The two commanders were almost together.
Just another few moments…
The divine Zhoogene pointed at Bronze’s head, and the soldiers under her command unleashed an intense blaster volley at him and Sinofar.
Bronze fought to keep his feet on the ledge that was shuddering under the fierce onslaught. Molten chips of wall material splattered the area, burning Bronze’s clothing.
“Bronze,” said Sinofar. She sounded worried. “I’m down to my last few shells.”
With such a concentration of fire, they would get their heads blasted off sooner or later. The air filling with incoming blaster bolts was also blinding. All he could see were streaks of deadly plasma.
“Can you see the commanders?” he asked Sinofar.
“No. But I’ve already locked their position into the scope. Let’s hope they haven’t moved. Wish me luck, Bronzy.”
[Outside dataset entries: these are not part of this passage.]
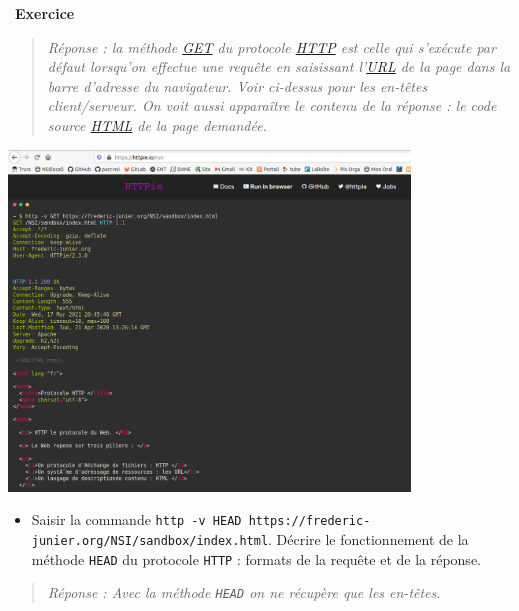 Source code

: \documentclass[
  11pt,
]{article}
\newcommand{\passthrough}[1]{#1}
\providecommand{\tightlist}{%
  \setlength{\itemsep}{0pt}\setlength{\parskip}{0pt}}
\newcounter{exo}
\newenvironment{exercice}[1]
{\par \medskip   \addtocounter{exo}{1} \noindent  
\begin{bclogo}[arrondi =0.1,   noborder = true, logo=\bccrayon, marge=4]{~\textbf{Exercice} \textbf{\theexo} {\itshape #1} }  \par}
{
\end{bclogo}
 \par \bigskip }
\begin{document}
\begin{exercice}{}
\begin{enumerate}
  \begin{quote}
  \emph{Réponse : la méthode \url{GET} du protocole \url{HTTP} est celle
  qui s'exécute par défaut lorsqu'on effectue une requête en saisissant
  l'\url{URL} de la page dans la barre d'adresse du navigateur. Voir
  ci-dessus pour les en-têtes client/serveur. On voit aussi apparaître
  le contenu de la réponse : le code source \url{HTML} de la page
  demandée.}
  \end{quote}

  \includegraphics[width=0.8\textwidth,height=\textheight]{images/http_pie1.png}\\

  \begin{itemize}
  \tightlist
  \item
    Saisir la commande
    \passthrough{\lstinline!http -v HEAD https://frederic-junier.org/NSI/sandbox/index.html!}.
    Décrire le fonctionnement de la méthode
    \passthrough{\lstinline!HEAD!} du protocole
    \passthrough{\lstinline!HTTP!} : formats de la requête et de la
    réponse.
  \end{itemize}

  \begin{quote}
  \emph{Réponse : Avec la méthode \passthrough{\lstinline!HEAD!} on ne
  récupère que les en-têtes.}
  \end{quote}


\end{enumerate}
\end{exercice}
\end{document}
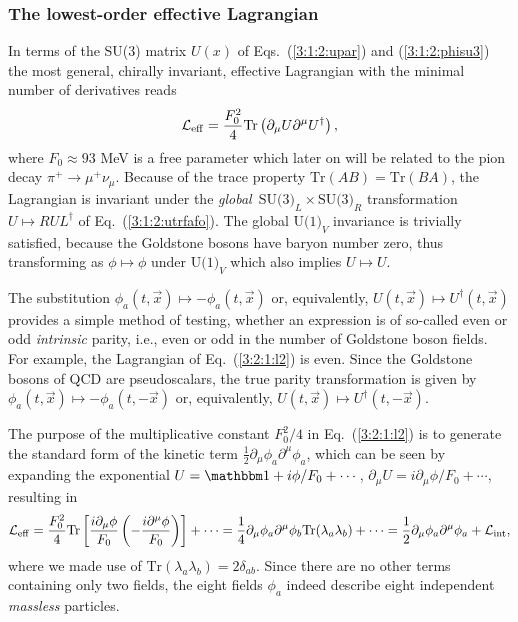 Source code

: \documentclass[twoside,12pt]{article}
\begin{document}
\subsubsection{The lowest-order effective Lagrangian}
\label{sec_loel}
   In terms of the SU(3) matrix $U(x)$ of Eqs.~(\ref{3:1:2:upar}) and
(\ref{3:1:2:phisu3}) the most general, chirally invariant, effective Lagrangian
with the minimal number of derivatives reads
\begin{equation}
\label{3:2:1:l2}
{\cal L}_{\rm eff}
=\frac{F^2_0}{4}\mbox{Tr}\left(\partial_\mu U \partial^\mu U^\dagger
\right),
\end{equation}
   where $F_0\approx 93$ MeV is a free parameter which later on will be
related to the pion decay $\pi^+\to\mu^+\nu_\mu$.
   Because of the trace property $\mbox{Tr}(AB)=\mbox{Tr}(BA)$,
the Lagrangian is invariant under the {\em global}\,
$\mbox{SU(3)}_L\times\mbox{SU(3)}_R$ transformation $U \mapsto R U L^\dagger$
of Eq.~(\ref{3:1:2:utrfafo}).
   The global $\mbox{U(1)}_V$ invariance is trivially satisfied, because
the Goldstone bosons have baryon number zero, thus transforming
as $\phi\mapsto\phi$ under $\mbox{U(1)}_V$ which also implies $U \mapsto U$.

   The substitution $\phi_a(t,\vec{x})\mapsto -\phi_a(t,\vec{x})$ or,
equivalently, $U(t,\vec{x})\mapsto U^\dagger(t,\vec{x})$ provides a simple
method of testing, whether an expression is of so-called even or odd
{\em intrinsic} parity,
i.e., even or odd in the number of Goldstone boson fields.
   For example, the Lagrangian of Eq.\ (\ref{3:2:1:l2}) is even.
   Since the Goldstone bosons of QCD are pseudoscalars, the true parity transformation
is given by $\phi_a(t,\vec{x})\mapsto -\phi_a(t,-\vec{x})$ or,
equivalently, $U(t,\vec{x})\mapsto U^\dagger(t,-\vec{x})$.

   The purpose of the multiplicative constant $F^2_0/4$ in Eq.\ (\ref{3:2:1:l2})
is to generate the standard form of the kinetic term
$\frac{1}{2}\partial_\mu \phi_a\partial^\mu \phi_a$, which can be seen by
expanding the exponential
$U={\mathbbm 1}+i\phi/F_0+\cdots$, $\partial_\mu U=i\partial_\mu\phi/F_0
+\cdots$, resulting in
\begin{displaymath}
{\cal L}_{\rm eff}=
\frac{F^2_0}{4}\mbox{Tr}\left[\frac{i\partial_\mu\phi}{F_0}
\left(-\frac{i\partial^\mu\phi}{F_0}\right)\right]+\cdots
=\frac{1}{4}\partial_\mu\phi_a\partial^\mu
\phi_b\mbox{Tr}(\lambda_a\lambda_b)+\cdots
=\frac{1}{2}\partial_\mu\phi_a\partial^\mu\phi_a +{\cal L}_{\rm int},
\end{displaymath}
where we made use of $\mbox{Tr}(\lambda_a \lambda_b)=2\delta_{ab}$.
   Since there are no other terms containing only two fields,
the eight fields $\phi_a$ indeed describe eight independent {\em massless}
particles.
\end{document}

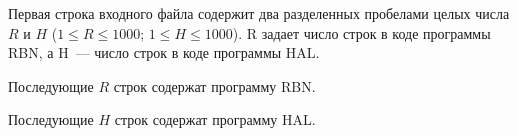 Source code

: Первая строка входного файла содержит два разделенных пробелами целых
числа $R$ и $H$ ($1 \leq R \leq 1000$; $1 \leq H \leq 1000$). R задает число строк в коде
программы RBN, а H~--- число строк в коде программы HAL. 

Последующие $R$ строк содержат программу RBN. 

Последующие $H$ строк содержат программу HAL.
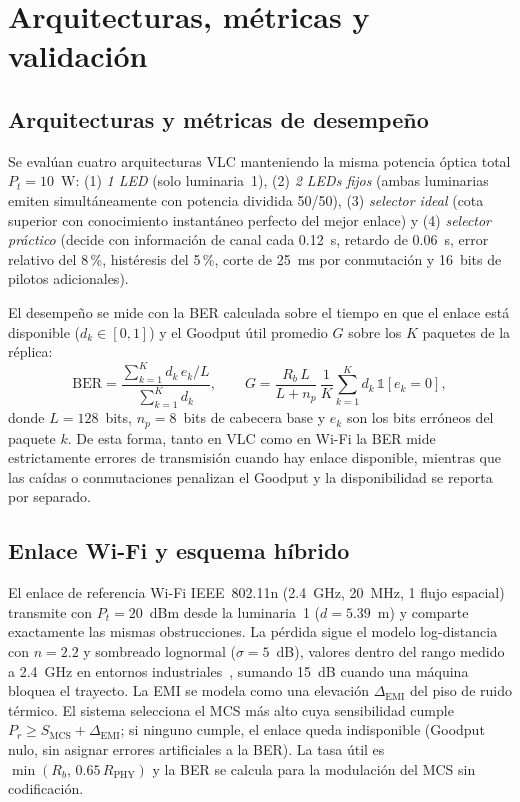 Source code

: \documentclass[conference]{IEEEtran}
\begin{document}
\section{Arquitecturas, métricas y validación}

\subsection{Arquitecturas y métricas de desempeño}
Se evalúan cuatro arquitecturas VLC manteniendo la misma potencia óptica total $P_t=10$~W: (1) \emph{1 LED} (solo luminaria~1), (2) \emph{2 LEDs fijos} (ambas luminarias emiten simultáneamente con potencia dividida 50/50), (3) \emph{selector ideal} (cota superior con conocimiento instantáneo perfecto del mejor enlace) y (4) \emph{selector práctico} (decide con información de canal cada 0.12~s, retardo de 0.06~s, error relativo del 8\,\%, histéresis del 5\,\%, corte de 25~ms por conmutación y 16~bits de pilotos adicionales).

El desempeño se mide con la BER calculada sobre el tiempo en que el enlace está disponible ($d_k\in[0,1]$) y el Goodput útil promedio $G$ sobre los $K$ paquetes de la réplica:
\begin{equation}
\mathrm{BER}=\frac{\sum_{k=1}^{K} d_k\,e_k/L}{\sum_{k=1}^{K} d_k},\qquad
G=\frac{R_b\,L}{L+n_p}\,\frac{1}{K}\sum_{k=1}^{K} d_k\,\mathbb{1}[e_k=0],
\label{eq:metricas}
\end{equation}
donde $L=128$~bits, $n_p=8$~bits de cabecera base y $e_k$ son los bits erróneos del paquete $k$. De esta forma, tanto en VLC como en Wi-Fi la BER mide estrictamente errores de transmisión cuando hay enlace disponible, mientras que las caídas o conmutaciones penalizan el Goodput y la disponibilidad se reporta por separado.

\subsection{Enlace Wi-Fi y esquema híbrido}
El enlace de referencia Wi-Fi IEEE~802.11n (2.4~GHz, 20~MHz, 1 flujo espacial)~\cite{ieee80211n} transmite con $P_t=20$~dBm desde la luminaria~1 ($d=5.39$~m) y comparte exactamente las mismas obstrucciones. La pérdida sigue el modelo log-distancia con $n=2.2$ y sombreado lognormal ($\sigma=5$~dB), valores dentro del rango medido a 2.4~GHz en entornos industriales~\cite{tanghe2008}, sumando 15~dB cuando una máquina bloquea el trayecto. La EMI se modela como una elevación $\Delta_{\mathrm{EMI}}$ del piso de ruido térmico. El sistema selecciona el MCS más alto cuya sensibilidad cumple $P_r\ge S_{\mathrm{MCS}}+\Delta_{\mathrm{EMI}}$; si ninguno cumple, el enlace queda indisponible (Goodput nulo, sin asignar errores artificiales a la BER). La tasa útil es $\min(R_b,\,0.65\,R_{\mathrm{PHY}})$ y la BER se calcula para la modulación del MCS sin codificación.
\end{document}
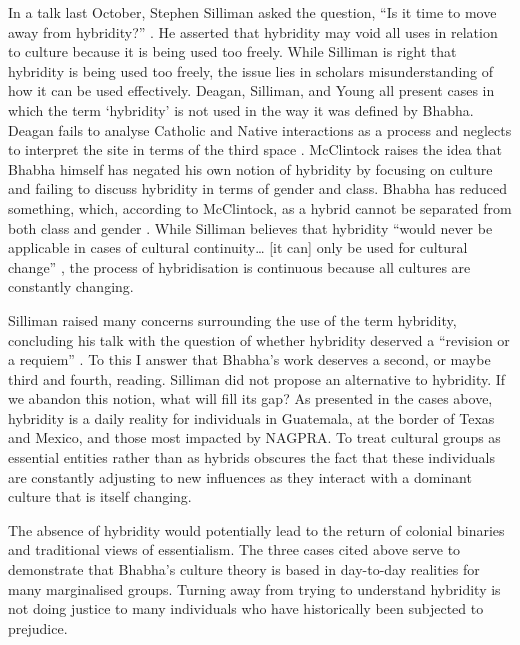 	In a talk last October, Stephen Silliman asked the question, “Is it time to move away from hybridity?” \parencite{Silliman_2014}. He asserted that hybridity may void all uses in relation to culture because it is being used too freely. While Silliman is right that hybridity is being used too freely, the issue lies in scholars misunderstanding of how it can be used effectively. Deagan, Silliman, and Young all present cases in which the term ‘hybridity’ is not used in the way it was defined by Bhabha. Deagan fails to analyse Catholic and Native interactions as a process and neglects to interpret the site in terms of the third space \parencite[267]{Deagan_2013}. McClintock raises the idea that Bhabha himself has negated his own notion of hybridity by focusing on culture and failing to discuss hybridity in terms of gender and class. Bhabha has reduced something, which, according to McClintock, as a hybrid cannot be separated from both class and gender \parencite[62]{McClintock_1995}. While Silliman believes that hybridity “would never be applicable in cases of cultural continuity… [it can] only be used for cultural change” \parencite[489]{Silliman_2013}, the process of hybridisation is continuous because all cultures are constantly changing. 

	Silliman raised many concerns surrounding the use of the term hybridity, concluding his talk with the question of whether hybridity deserved a “revision or a requiem” \parencite{Silliman_2014}. To this I answer that Bhabha’s work deserves a second, or maybe third and fourth, reading. Silliman did not propose an alternative to hybridity. If we abandon this notion, what will fill its gap? As presented in the cases above, hybridity is a daily reality for individuals in Guatemala, at the border of Texas and Mexico, and those most impacted by NAGPRA. To treat cultural groups as essential entities rather than as hybrids obscures the fact that these individuals are constantly adjusting to new influences as they interact with a dominant culture that is itself changing.

	The absence of hybridity would potentially lead to the return of colonial binaries and traditional views of essentialism. The three cases cited above serve to demonstrate that Bhabha’s culture theory is based in day-to-day realities for many marginalised groups. Turning away from trying to understand hybridity is not doing justice to many individuals who have historically been subjected to prejudice.
	

	
\printbibliography[heading=subbibnumbered] 
\label{Sheridan:lastpage}
\closingarticle

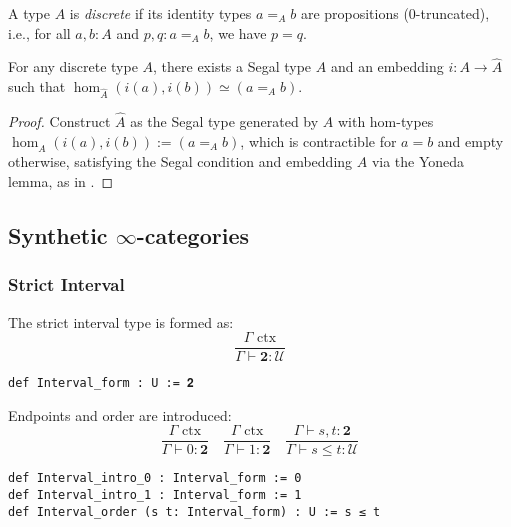 \documentclass{article}
\begin{document}
\begin{definition}
A type $A$ is \emph{discrete} if its identity types $a =_A b$ are propositions (0-truncated), i.e., for all $a, b : A$ and $p, q : a =_A b$, we have $p = q$.
\end{definition}

\begin{theorem}
For any discrete type $A$, there exists a Segal type $\hat{A}$ and an embedding $i : A \to \hat{A}$ such that $\operatorname{hom}_{\hat{A}}(i(a), i(b)) \simeq (a =_A b)$.
\end{theorem}
\begin{proof}
Construct $\hat{A}$ as the Segal type generated by $A$ with hom-types $\operatorname{hom}_{\hat{A}}(i(a), i(b)) := (a =_A b)$, which is contractible for $a = b$ and empty otherwise, satisfying the Segal condition and embedding $A$ via the Yoneda lemma, as in \cite{KL12}.
\end{proof}

\newpage
\subsection{Synthetic $\infty$-categories}

\subsubsection{Strict Interval}

\begin{definition}
The strict interval type is formed as:
\[
\frac{\Gamma \text{ ctx}}{\Gamma \vdash \mathbf{2} : \mathcal{U}}
\]
\begin{lstlisting}[mathescape=true]
def Interval_form : U := 𝟐
\end{lstlisting}
\end{definition}

\begin{definition}
Endpoints and order are introduced:
\[
\frac{\Gamma \text{ ctx}}{\Gamma \vdash 0 : \mathbf{2}} \quad \frac{\Gamma \text{ ctx}}{\Gamma \vdash 1 : \mathbf{2}} \quad \frac{\Gamma \vdash s, t : \mathbf{2}}{\Gamma \vdash s \leq t : \mathcal{U}}
\]
\begin{lstlisting}[mathescape=true]
def Interval_intro_0 : Interval_form := 0
def Interval_intro_1 : Interval_form := 1
def Interval_order (s t: Interval_form) : U := s ≤ t
\end{lstlisting}
\end{definition}
\end{document}

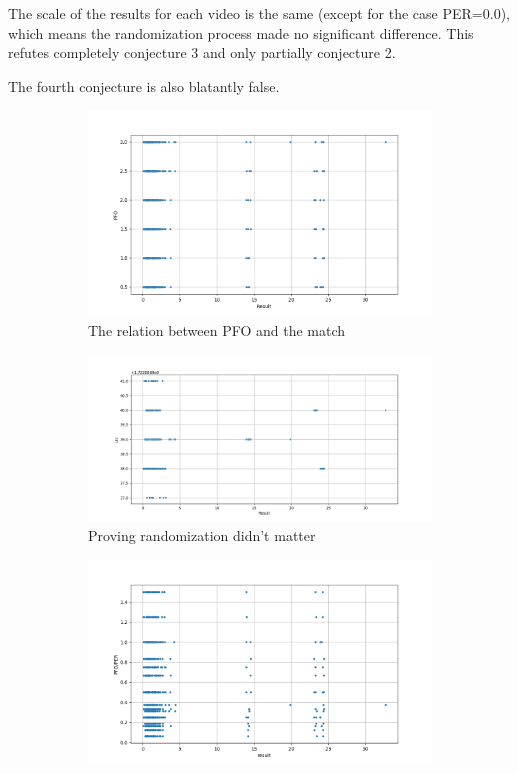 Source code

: \documentclass[]{article}
\begin{document}
The scale of the results for each video is the same (except for the case PER=0.0), which means the randomization process made no significant difference. This refutes completely conjecture 3 and only partially conjecture 2.

The fourth conjecture is also blatantly false.

\begin{figure}[h] %
	\centering
	\begin{subfigure}{0.45\textwidth}
		\centering
		\includegraphics[width=\textwidth]{QueryPFO.png}
		\caption{The relation between PFO and the match}
		\label{graphs:pfo}
	\end{subfigure}
	\hfill
	\begin{subfigure}{0.45\textwidth}
		\centering
		\includegraphics[width=\textwidth]{QueryScaleOfMatch.png}
		\caption{Proving randomization didn't matter}
		\label{graphs:random}
	\end{subfigure}
	\vfill
	\begin{subfigure}{0.45\textwidth}
		\centering
		\includegraphics[width=\textwidth]{QueryRatio.png}

\end{subfigure}
\end{figure}
\end{document}

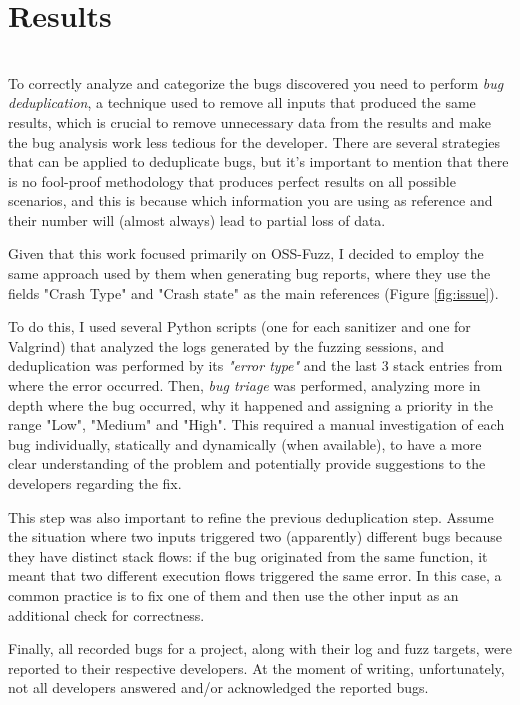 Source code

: \chapter{Results} \label{chap_4}
\ \\
To correctly analyze and categorize the bugs discovered you need to perform \textit{bug deduplication}, a technique used to remove all inputs that produced the same results, which is crucial to remove unnecessary data from the results and make the bug analysis work less tedious for the developer.
There are several strategies that can be applied to deduplicate bugs, but it's important to mention that there is no fool-proof methodology that produces perfect results on all possible scenarios, and this is because which information you are using as reference and their number will (almost always) lead to partial loss of data.

Given that this work focused primarily on OSS-Fuzz, I decided to employ the same approach used by them when generating bug reports, where they use the fields "Crash Type" and "Crash state" as the main references (Figure \ref{fig:issue}).

To do this, I used several Python scripts (one for each sanitizer and one for Valgrind) that analyzed the logs generated by the fuzzing sessions, and deduplication was performed by its \textit{"error type"} and the last 3 stack entries from where the error occurred.
Then, \textit{bug triage} was performed, analyzing more in depth where the bug occurred, why it happened and assigning a priority in the range "Low", "Medium" and "High". This required a manual investigation of each bug individually, statically and dynamically (when available), to have a more clear understanding of the problem and potentially provide suggestions to the developers regarding the fix.

This step was also important to refine the previous deduplication step.  Assume the situation where two inputs triggered two (apparently) different bugs because they have distinct stack flows: if the bug originated from the same function, it meant that two different execution flows triggered the same error. In this case, a common practice is to fix one of them and then use the other input as an additional check for correctness.

Finally, all recorded bugs for a project, along with their log and fuzz targets, were reported to their respective developers.
At the moment of writing, unfortunately, not all developers answered and/or acknowledged the reported bugs.




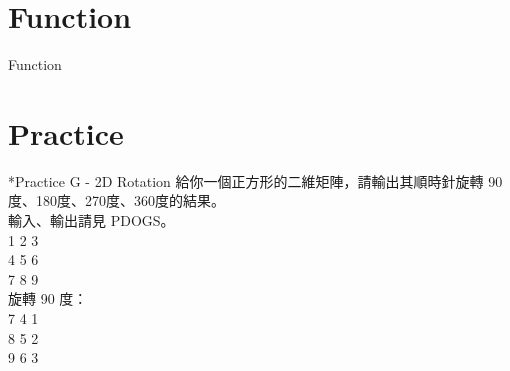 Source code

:\documentclass[t]{beamer}
\begin{document}
\section{Function}
\begin{frame}{Function}
  
\end{frame}

\section{Practice}
\begin{frame}{*Practice G - 2D Rotation}
  給你一個正方形的二維矩陣，請輸出其順時針旋轉 90 度、180度、270度、360度的結果。\\
  輸入、輸出請見 PDOGS。\\
  1 2 3\\
  4 5 6\\
  7 8 9\\
  \vspace{1em}
  旋轉 90 度：\\
  7 4 1\\
  8 5 2\\
  9 6 3
\end{frame}
\end{document}
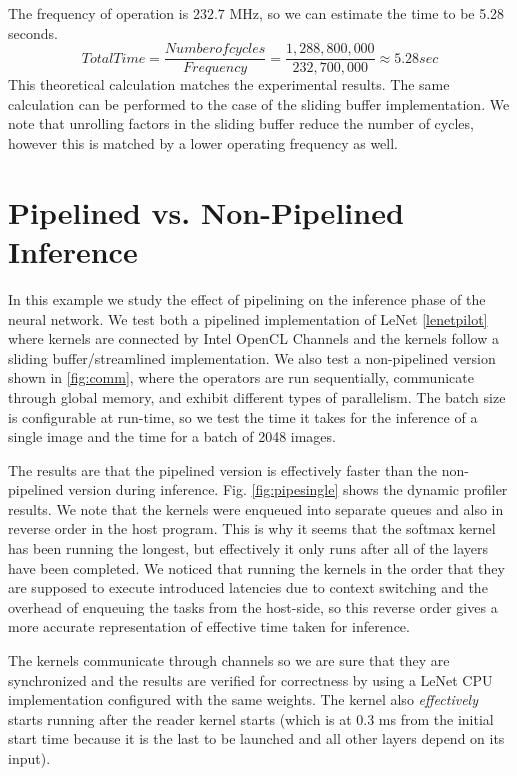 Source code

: The frequency of operation is $232.7$ MHz, so we can estimate the time to be 5.28 seconds.
\begin{equation}
 Total Time = \frac{Number of cycles}{Frequency} = \frac{1,288,800,000}{232,700,000}  \approx 5.28 sec
\end{equation}
This theoretical calculation matches the experimental results. The same calculation can be performed to the case of the sliding buffer implementation. We note that unrolling factors in the sliding buffer reduce the number of cycles, however this is matched by a lower operating frequency as well.




\section{Pipelined vs. Non-Pipelined Inference}

In this example we study the effect of pipelining on the inference phase of the neural network. We test both a pipelined implementation of LeNet \ref{lenetpilot} where kernels are connected by Intel OpenCL Channels and the kernels follow a sliding buffer/streamlined implementation. We also test a non-pipelined version shown in \ref{fig:comm}, where the operators are run sequentially, communicate through global memory, and exhibit different types of parallelism. The batch size is configurable at run-time, so we test the time it takes for the inference of a single image and the time for a batch of 2048 images. 

The results are that the pipelined version is effectively faster than the non-pipelined version during inference. Fig. \ref{fig:pipesingle} shows the dynamic profiler results. We note that the kernels were enqueued into separate queues and also in reverse order in the host program. This is why it seems that the softmax kernel has been running the longest, but effectively it only runs after all of the layers have been completed. We noticed that running the kernels in the order that they are supposed to execute introduced latencies due to context switching and the overhead of enqueuing the tasks from the host-side, so this reverse order gives a more accurate representation of effective time taken for inference. 

The kernels communicate through channels so we are sure that they are synchronized and the results are verified for correctness by using a LeNet CPU implementation configured with the same weights. The kernel also \emph{effectively} starts running after the reader kernel starts (which is at 0.3 ms from the initial start time because it is the last to be launched and all other layers depend on its input).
He put a hand on her shoulder and pushed his head into the firestorm. Through her body, he felt the ferocious kick unleashed by the 110mm Khrone cannon as she sent four shells at the target. How she wasn’t thrown off the firing step by the recoil he’d never understand.
Twitching, he felt the death of the commanders.
The enemy blaster fire ceased.
But he could still sense the demigoddess.
As the afterimages of the bolts cleared from his vision, Bronze saw what had happened.
The super-mutated human had been reduced to a pair of booted legs. The Khrone had cooked everything from the hips up into burned chum.
The Zhoogene was completely unharmed. Bronze cringed as she hurled her anger at him in the form of a gut-wrenching howl.
Sinofar fired another shell at her. The impact revealed a shimmering violet cocoon that dissipated its energy. Force shield. If the Khrone couldn’t punch through, nothing could.
The enemy walked toward the wall, their blaster fire slowly picking up again in intensity. A few of the mortars fired.
Bronze sent hellfire rounds into the nearest soldiers. They went down, but it seemed to remind the others of his existence. The return fire was ferocious.
He ducked down. “We’ve done all we can here,” he said over the squad net. “We’ll have to run for it in the tubs.”
“It’s my last shell,” announced Sinofar. Her Khrone roared a final time.
Two blaster bolts flew into her, hurling her off the wall.
Helplessly, he watched her fall over thirty feet.
Enthree had been waiting for this. She caught Sinofar in her arms and cradled the big Pryxian as she dropped to the ground.
Bronze fired a pointless volley at the demigoddess and then hurried down to join them.
Sinofar was sitting up. Dazed, she stared at the twisted metal in her hands. “My Khrone,” she groaned. “My beautiful Khrone. Dead.”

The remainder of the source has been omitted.